Assignment.
Among the entries below, which lines include the string "while"? Show each one.

Extracted data entries.

BEGIN

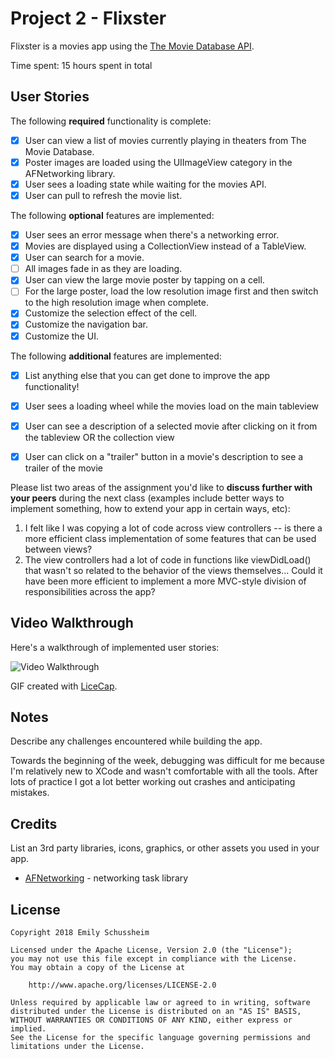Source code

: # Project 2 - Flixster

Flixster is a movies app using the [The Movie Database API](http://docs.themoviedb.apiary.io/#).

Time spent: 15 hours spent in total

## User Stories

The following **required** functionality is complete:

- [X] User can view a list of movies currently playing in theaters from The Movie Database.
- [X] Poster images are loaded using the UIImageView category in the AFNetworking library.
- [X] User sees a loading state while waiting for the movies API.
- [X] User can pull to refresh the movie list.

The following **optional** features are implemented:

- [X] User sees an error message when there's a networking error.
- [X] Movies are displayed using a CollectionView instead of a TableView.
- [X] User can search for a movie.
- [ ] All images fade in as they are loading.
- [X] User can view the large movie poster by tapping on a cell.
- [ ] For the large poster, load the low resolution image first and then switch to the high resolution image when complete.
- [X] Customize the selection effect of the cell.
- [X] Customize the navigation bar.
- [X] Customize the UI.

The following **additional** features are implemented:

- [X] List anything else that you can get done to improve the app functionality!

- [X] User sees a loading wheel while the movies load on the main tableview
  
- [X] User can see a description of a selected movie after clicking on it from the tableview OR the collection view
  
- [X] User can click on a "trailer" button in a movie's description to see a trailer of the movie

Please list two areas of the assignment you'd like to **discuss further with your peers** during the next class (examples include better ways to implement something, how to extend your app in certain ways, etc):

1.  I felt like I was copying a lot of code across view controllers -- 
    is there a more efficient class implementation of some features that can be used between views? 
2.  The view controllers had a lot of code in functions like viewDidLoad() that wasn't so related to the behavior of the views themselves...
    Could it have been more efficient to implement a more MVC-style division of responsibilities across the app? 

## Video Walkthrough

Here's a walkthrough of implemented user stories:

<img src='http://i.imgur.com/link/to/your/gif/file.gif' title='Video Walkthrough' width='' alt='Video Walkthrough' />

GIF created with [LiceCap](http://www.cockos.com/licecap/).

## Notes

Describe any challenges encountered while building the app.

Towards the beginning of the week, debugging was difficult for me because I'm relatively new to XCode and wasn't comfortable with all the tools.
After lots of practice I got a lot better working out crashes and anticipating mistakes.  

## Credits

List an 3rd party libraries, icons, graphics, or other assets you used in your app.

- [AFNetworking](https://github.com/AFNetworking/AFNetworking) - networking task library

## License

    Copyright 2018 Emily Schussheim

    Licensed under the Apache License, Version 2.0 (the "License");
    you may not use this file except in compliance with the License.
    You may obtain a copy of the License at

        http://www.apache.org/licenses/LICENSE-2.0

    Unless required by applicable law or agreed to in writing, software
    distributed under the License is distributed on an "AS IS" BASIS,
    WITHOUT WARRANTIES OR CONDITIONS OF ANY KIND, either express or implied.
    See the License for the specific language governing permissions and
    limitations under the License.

END

Exercise response.
- [X] User sees a loading state while waiting for the movies API.
- [X] User sees a loading wheel while the movies load on the main tableview
Describe any challenges encountered while building the app.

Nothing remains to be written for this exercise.